**Dataset entries:**
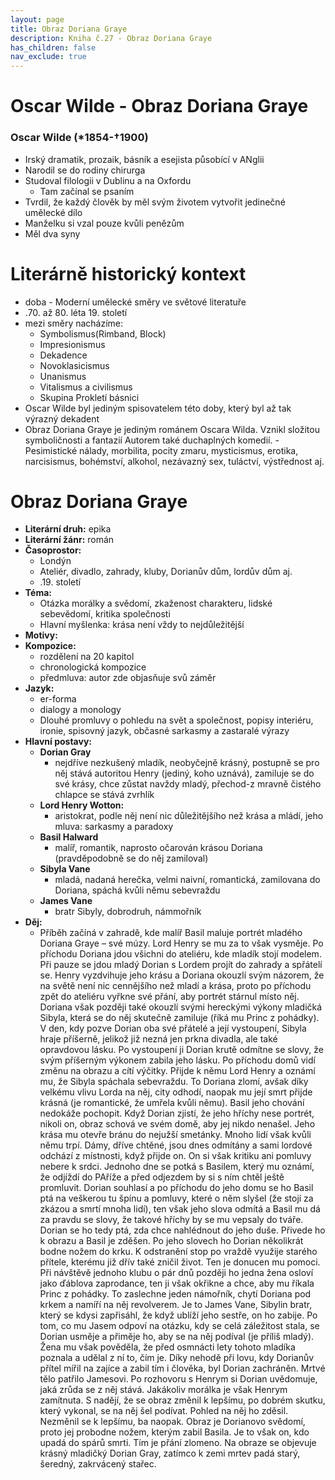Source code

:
 ```yaml
---
layout: page
title: Obraz Doriana Graye
description: Kniha č.27 - Obraz Doriana Graye
has_children: false
nav_exclude: true
---
```

# Oscar Wilde - Obraz Doriana Graye

### Oscar Wilde (*1854-†1900)
- Irský dramatik, prozaik, básník a esejista působící v ANglii
- Narodil se do rodiny chirurga
- Studoval filologii v Dublinu a na Oxfordu
    - Tam začínal se psaním
- Tvrdil, že každý člověk by měl svým životem vytvořit jedinečné umělecké dílo
- Manželku si vzal pouze kvůli penězům
- Měl dva syny

# Literárně historický kontext
- doba - Moderní umělecké směry ve světové literatuře
- .70. až 80. léta 19. století
- mezi směry nacházíme:
    - Symbolismus(Rimband, Block)
    - Impresionismus
    - Dekadence
    - Novoklasicismus
    - Unanismus
    - Vitalismus a civilismus
    - Skupina Prokletí básnici
- Oscar Wilde byl jediným spisovatelem této doby, který byl až tak výrazný dekadent
- Obraz Doriana Graye je jediným románem Oscara Wilda. Vznikl složitou symboličnosti a fantazií Autorem také duchaplných komedií.
-Pesimistické nálady, morbilita, pocity zmaru, mysticismus, erotika, narcisismus, bohémství, alkohol, nezávazný sex, tuláctví, výstřednost aj.

# Obraz Doriana Graye
- **Literární druh:** epika
- **Literární žánr:** román
- **Časoprostor:** 
    - Londýn
    - Ateliér, divadlo, zahrady, kluby, Dorianův dům, lordův dům aj.
    - .19. století
- **Téma:** 
    - Otázka morálky a svědomí, zkaženost charakteru, lidské sebevědomí, kritika společnosti
    - Hlavní myšlenka: krása není vždy to nejdůležitější
- **Motivy:**
- **Kompozice:**
    - rozdělení na 20 kapitol
    - chronologická kompozice
    - předmluva: autor zde objasňuje svů záměr
- **Jazyk:**
    - er-forma
    - dialogy a monology
    - Dlouhé promluvy o pohledu na svět a společnost, popisy interiéru, ironie, spisovný jazyk, občasné sarkasmy a zastaralé výrazy
- **Hlavní postavy:**
    - **Dorian Gray**
        - nejdříve nezkušený mladík, neobyčejně krásný, postupně se pro něj stává autoritou Henry (jediný, koho uznává), zamiluje se do své krásy, chce zůstat navždy mladý, přechod-z mravně čistého chlapce se stává zvrhlík
    - **Lord Henry Wotton:**
        - aristokrat, podle něj není nic důležitějšího než krása a mládí, jeho mluva: sarkasmy a paradoxy
    - **Basil Halward**
        - malíř, romantik, naprosto očarován krásou Doriana (pravděpodobně se do něj zamiloval)
    - **Sibyla Vane**
        - mladá, nadaná herečka, velmi naivní, romantická, zamilovana do Doriana, spáchá kvůli němu sebevraždu
    - **James Vane**
        - bratr Sibyly, dobrodruh, námmořník
- **Děj:**
    - Příběh začíná v zahradě, kde malíř Basil maluje portrét mladého Doriana Graye – své múzy. Lord Henry se mu za to však vysměje. Po příchodu Doriana jdou všichni do ateliéru, kde mladík stojí modelem. Při pauze se jdou mladý Dorian s Lordem projít do zahrady a spřátelí se. Henry vyzdvihuje jeho krásu a Doriana okouzlí svým názorem, že na světě není nic cennějšího než mladí a krása, proto po příchodu zpět do ateliéru vyřkne své přání, aby portrét stárnul místo něj. Doriana však později také okouzlí svými hereckými výkony mladičká Sibyla, která se do něj skutečně zamiluje (říká mu Princ z pohádky). V den, kdy pozve Dorian oba své přátelé a její vystoupení, Sibyla hraje příšerně, jelikož již nezná jen prkna divadla, ale také opravdovou lásku. Po vystoupení ji Dorian krutě odmítne se slovy, že svým příšerným výkonem zabila jeho lásku. Po příchodu domů vidí změnu na obrazu a cítí výčitky. Přijde k němu Lord Henry a oznámí mu, že Sibyla spáchala sebevraždu. To Doriana zlomí, avšak díky velkému vlivu Lorda na něj, city odhodí, naopak mu její smrt přijde krásná (je romantické, že umřela kvůli němu). Basil jeho chování nedokáže pochopit. Když Dorian zjistí, že jeho hříchy nese portrét, nikoli on, obraz schová ve svém domě, aby jej nikdo nenašel. Jeho krása mu otevře bránu do nejužší smetánky. Mnoho lidí však kvůli němu trpí. Dámy, dříve chtěné, jsou dnes odmítány a sami lordové odchází z místnosti, když přijde on. On si však kritiku ani pomluvy nebere k srdci. Jednoho dne se potká s Basilem, který mu oznámí, že odjíždí do PAříže a před odjezdem by si s ním chtěl ještě promluvit. Dorian souhlasí a po příchodu do jeho domu se ho Basil ptá na veškerou tu špínu a pomluvy, které o něm slyšel (že stojí za zkázou a smrtí mnoha lidí), ten však jeho slova odmítá a Basil mu dá za pravdu se slovy, že takové hříchy by se mu vepsaly do tváře. Dorian se ho tedy ptá, zda chce nahlédnout do jeho duše. Přivede ho k obrazu a Basil je zděšen. Po jeho slovech ho Dorian několikrát bodne nožem do krku. K odstranění stop po vraždě využije starého přítele, kterému již dřív také zničil život. Ten je donucen mu pomoci. Při návštěvě jednoho klubu o pár dnů později ho jedna žena osloví jako ďáblova zaprodance, ten ji však okřikne a chce, aby mu říkala Princ z pohádky. To zaslechne jeden námořník, chytí Doriana pod krkem a namíří na něj revolverem. Je to James Vane, Sibylin bratr, který se kdysi zapřisáhl, že když ublíží jeho sestře, on ho zabije. Po tom, co mu Jasem odpoví na otázku, kdy se celá záležitost stala, se Dorian usměje a přiměje ho, aby se na něj podíval (je příliš mladý). Žena mu však pověděla, že před osmnácti lety tohoto mladíka poznala a udělal z ní to, čím je. Díky nehodě při lovu, kdy Dorianův přítel mířil na zajíce a zabil tím i člověka, byl Dorian zachráněn. Mrtvé tělo patřilo Jamesovi. Po rozhovoru s Henrym si Dorian uvědomuje, jaká zrůda se z něj stává. Jakákoliv morálka je však Henrym zamítnuta. S nadějí, že se obraz změnil k lepšímu, po dobrém skutku, který vykonal, se na něj šel podívat. Pohled na něj ho zděsil. Nezměnil se k lepšímu, ba naopak. Obraz je Dorianovo svědomí, proto jej probodne nožem, kterým zabil Basila. Je to však on, kdo upadá do spárů smrti. Tím je přání zlomeno. Na obraze se objevuje krásný mladičký Dorian Gray, zatímco k zemi mrtev padá starý, šeredný, zakrvácený stařec.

**EXERCISE INSTRUCTIONS:** Among the records above, count the lines that include the word "Wilde" and state the number by itself.

**SOLUTION TO THIS PROBLEM:** 3